To find out when Account B will surpass Account A in value, we compare the growth of Account A via simple interest ($600 + $50/year) with the growth of Account B using compound interest (600(1 + 0.06)^n). We seek the smallest integer n where Account B's value exceeds Account A's, which can be found by solving the inequality (1.06)^n > 1 + 5/6n.
To determine after how many years Account B will have more money, we can compare the growth formulas for each account. Account A uses simple interest, where the value grows by a fixed amount each year. Account B uses compound interest, where the value grows by a percentage each year.
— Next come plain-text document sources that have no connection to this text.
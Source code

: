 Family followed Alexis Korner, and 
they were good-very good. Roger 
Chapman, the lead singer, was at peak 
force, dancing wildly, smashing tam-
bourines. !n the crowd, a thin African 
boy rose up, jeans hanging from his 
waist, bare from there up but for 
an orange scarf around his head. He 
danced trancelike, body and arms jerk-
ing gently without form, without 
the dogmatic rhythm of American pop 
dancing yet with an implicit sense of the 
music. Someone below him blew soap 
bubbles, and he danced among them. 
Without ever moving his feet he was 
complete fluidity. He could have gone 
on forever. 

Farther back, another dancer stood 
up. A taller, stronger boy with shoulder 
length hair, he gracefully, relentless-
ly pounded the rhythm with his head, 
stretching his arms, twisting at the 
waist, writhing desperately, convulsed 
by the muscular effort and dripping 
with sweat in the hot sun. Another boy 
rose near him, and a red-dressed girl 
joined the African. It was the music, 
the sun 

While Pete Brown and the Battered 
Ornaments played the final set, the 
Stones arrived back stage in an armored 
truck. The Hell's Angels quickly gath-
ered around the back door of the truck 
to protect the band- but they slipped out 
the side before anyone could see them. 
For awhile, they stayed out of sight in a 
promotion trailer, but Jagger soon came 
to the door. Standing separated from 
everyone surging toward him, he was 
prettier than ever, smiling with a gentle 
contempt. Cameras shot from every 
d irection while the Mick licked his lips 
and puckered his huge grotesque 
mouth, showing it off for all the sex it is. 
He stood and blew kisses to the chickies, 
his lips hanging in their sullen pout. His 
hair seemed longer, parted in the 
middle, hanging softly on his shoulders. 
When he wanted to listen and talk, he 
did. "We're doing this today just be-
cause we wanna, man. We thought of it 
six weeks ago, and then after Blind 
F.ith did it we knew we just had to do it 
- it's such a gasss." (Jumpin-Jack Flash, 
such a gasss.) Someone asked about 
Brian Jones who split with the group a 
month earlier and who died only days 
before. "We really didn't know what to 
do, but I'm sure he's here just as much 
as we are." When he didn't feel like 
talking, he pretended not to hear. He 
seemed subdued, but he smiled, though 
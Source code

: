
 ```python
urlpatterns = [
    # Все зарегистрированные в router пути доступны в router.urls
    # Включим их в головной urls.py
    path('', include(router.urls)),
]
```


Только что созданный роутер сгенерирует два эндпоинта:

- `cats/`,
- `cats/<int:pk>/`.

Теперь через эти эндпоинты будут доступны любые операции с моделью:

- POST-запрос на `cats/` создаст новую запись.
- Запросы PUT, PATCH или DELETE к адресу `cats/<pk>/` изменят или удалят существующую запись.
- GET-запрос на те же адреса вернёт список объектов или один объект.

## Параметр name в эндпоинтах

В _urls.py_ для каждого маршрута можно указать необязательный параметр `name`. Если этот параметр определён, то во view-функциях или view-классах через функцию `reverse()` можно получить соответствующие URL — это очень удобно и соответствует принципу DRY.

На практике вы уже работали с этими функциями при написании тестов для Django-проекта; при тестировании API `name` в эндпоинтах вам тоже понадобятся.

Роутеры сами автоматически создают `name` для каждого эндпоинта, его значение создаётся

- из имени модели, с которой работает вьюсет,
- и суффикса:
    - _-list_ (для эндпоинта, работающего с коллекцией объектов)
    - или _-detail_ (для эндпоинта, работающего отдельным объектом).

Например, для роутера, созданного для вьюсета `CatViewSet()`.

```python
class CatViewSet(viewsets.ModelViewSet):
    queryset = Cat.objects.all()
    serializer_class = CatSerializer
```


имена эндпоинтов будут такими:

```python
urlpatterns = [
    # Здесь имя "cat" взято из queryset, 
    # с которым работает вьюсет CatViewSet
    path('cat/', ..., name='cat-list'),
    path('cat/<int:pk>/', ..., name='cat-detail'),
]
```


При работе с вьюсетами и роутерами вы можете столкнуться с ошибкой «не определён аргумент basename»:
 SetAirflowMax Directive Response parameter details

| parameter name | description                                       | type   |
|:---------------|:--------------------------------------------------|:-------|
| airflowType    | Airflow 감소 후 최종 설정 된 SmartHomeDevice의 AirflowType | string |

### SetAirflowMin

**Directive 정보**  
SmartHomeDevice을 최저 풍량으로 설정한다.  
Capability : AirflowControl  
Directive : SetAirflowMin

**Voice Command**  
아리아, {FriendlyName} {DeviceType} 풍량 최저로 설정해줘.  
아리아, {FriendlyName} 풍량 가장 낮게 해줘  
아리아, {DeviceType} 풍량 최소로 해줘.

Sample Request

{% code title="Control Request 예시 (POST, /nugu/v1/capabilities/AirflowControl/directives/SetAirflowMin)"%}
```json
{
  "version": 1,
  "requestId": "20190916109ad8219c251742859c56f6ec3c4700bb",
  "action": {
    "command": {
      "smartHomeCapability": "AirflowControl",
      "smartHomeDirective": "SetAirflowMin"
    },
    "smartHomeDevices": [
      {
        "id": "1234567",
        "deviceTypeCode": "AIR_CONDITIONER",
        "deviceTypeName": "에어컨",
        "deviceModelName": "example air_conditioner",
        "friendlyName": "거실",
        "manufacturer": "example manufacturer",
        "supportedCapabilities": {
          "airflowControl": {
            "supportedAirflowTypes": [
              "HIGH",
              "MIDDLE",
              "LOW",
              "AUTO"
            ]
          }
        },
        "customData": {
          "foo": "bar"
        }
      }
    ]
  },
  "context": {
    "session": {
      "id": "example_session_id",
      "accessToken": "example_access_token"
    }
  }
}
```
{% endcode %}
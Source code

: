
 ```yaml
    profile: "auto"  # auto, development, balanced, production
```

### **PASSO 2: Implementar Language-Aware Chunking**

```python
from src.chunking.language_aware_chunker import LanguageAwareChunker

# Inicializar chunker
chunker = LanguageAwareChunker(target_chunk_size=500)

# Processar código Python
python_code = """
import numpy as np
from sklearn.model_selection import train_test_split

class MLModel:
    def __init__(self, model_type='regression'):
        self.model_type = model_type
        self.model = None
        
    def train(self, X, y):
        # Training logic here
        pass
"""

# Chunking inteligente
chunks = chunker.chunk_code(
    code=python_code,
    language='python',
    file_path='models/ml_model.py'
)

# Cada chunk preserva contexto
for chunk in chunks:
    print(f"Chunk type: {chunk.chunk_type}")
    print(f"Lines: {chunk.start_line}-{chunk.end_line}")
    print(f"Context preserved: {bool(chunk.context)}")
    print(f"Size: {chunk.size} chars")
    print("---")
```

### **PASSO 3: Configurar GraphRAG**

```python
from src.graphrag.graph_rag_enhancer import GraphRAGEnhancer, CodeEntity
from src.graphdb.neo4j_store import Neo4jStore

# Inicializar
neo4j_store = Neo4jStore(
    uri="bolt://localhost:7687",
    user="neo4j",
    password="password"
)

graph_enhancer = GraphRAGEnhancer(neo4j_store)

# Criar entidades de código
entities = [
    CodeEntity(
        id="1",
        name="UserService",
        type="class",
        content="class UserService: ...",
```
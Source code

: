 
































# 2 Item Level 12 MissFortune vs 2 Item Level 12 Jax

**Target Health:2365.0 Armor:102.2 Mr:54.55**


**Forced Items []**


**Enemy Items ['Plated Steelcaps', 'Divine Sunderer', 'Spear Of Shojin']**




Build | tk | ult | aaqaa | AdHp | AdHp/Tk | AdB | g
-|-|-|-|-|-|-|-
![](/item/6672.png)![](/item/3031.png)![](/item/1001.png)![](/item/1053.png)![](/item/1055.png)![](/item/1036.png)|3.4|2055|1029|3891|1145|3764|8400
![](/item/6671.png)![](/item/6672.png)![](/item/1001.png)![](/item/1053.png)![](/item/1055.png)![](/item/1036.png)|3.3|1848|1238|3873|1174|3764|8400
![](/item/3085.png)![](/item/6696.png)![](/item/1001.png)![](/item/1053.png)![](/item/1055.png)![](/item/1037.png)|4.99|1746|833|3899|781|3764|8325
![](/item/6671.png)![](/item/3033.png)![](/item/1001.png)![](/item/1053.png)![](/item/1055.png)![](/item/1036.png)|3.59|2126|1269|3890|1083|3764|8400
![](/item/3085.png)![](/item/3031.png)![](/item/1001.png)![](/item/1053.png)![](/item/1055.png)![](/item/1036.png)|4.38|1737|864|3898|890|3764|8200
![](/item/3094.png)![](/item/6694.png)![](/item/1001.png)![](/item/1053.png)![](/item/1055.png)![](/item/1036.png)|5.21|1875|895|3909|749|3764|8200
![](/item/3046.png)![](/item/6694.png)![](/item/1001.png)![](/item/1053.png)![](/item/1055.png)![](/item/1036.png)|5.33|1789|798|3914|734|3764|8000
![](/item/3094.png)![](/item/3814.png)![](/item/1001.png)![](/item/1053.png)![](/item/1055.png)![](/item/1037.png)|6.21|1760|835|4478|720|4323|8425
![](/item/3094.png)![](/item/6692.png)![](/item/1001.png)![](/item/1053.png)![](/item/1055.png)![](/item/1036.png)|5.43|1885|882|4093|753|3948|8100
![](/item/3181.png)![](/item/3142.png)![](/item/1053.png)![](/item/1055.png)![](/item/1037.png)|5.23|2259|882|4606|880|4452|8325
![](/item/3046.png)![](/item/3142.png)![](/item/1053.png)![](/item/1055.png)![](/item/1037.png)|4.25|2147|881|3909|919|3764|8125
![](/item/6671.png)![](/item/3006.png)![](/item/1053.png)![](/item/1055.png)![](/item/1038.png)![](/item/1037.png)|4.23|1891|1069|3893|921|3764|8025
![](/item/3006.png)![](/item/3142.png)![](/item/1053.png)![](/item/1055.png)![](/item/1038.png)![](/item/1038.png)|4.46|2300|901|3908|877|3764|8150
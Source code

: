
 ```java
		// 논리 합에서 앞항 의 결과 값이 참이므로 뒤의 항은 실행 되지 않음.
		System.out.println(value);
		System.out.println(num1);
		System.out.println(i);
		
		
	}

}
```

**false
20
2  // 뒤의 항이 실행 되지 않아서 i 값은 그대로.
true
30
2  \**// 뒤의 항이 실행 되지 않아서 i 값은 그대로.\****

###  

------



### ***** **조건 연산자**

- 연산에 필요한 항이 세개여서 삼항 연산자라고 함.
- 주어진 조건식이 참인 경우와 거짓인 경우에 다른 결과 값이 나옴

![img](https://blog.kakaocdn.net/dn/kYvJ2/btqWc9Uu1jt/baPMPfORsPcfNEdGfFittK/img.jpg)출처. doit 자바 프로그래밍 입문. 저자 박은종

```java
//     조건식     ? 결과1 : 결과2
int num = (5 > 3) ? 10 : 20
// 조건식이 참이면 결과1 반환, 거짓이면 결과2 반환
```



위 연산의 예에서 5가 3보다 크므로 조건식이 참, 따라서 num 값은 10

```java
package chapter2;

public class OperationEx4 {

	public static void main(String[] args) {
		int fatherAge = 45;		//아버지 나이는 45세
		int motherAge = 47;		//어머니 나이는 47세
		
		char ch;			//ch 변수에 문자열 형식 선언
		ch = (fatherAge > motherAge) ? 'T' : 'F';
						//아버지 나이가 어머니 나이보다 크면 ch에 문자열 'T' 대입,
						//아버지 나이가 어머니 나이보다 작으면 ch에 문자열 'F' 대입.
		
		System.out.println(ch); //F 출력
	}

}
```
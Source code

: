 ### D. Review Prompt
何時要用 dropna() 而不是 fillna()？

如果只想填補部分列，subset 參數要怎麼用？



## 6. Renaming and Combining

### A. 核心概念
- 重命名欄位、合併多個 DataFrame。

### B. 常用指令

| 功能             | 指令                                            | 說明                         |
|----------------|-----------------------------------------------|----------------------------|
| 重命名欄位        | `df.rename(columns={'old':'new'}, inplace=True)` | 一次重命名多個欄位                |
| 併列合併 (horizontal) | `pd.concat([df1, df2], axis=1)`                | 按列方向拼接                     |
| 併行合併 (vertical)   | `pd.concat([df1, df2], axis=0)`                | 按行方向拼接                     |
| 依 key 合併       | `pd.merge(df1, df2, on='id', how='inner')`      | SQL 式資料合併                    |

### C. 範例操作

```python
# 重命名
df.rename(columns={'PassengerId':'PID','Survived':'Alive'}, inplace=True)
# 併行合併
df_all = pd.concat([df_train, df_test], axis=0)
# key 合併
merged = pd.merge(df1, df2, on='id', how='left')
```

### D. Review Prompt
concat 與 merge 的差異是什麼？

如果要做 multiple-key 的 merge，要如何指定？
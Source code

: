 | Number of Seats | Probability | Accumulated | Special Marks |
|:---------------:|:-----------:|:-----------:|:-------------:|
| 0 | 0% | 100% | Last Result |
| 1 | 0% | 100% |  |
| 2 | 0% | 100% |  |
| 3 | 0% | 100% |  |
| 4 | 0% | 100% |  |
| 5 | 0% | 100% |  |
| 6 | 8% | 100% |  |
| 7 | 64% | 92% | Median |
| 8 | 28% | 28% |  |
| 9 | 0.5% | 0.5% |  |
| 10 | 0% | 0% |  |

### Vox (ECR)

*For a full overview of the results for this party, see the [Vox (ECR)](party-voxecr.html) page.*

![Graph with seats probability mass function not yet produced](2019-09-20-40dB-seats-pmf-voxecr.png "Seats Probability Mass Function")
- Account A's value after n years: A = 600 + 50n
- Account B's value after n years: B = 600(1 + 0.06)^n
We need to find the smallest integer n such that B > A:
- Set up the inequality: 600(1 + 0.06)^n > 600 + 50n
- Rewrite and simplify the inequality: (1 + 0.06)^n > 1 + ⅖n
- Solve the inequality using trial and error, a graphing calculator, or algebraic methods to find the smallest n that satisfies it.
For example, if we try n = 10, Account A would have A = 600 + 50(10) = $1,100. Account B would have B = 600(1.06)^10 ≈ $1,070.86. Since B < A at 10 years, we try incrementing n until B > A.
At some point, due to the effect of compound interest, Account B will exceed the amount in Account A. The exact year needs to be calculated as per the steps outlined above.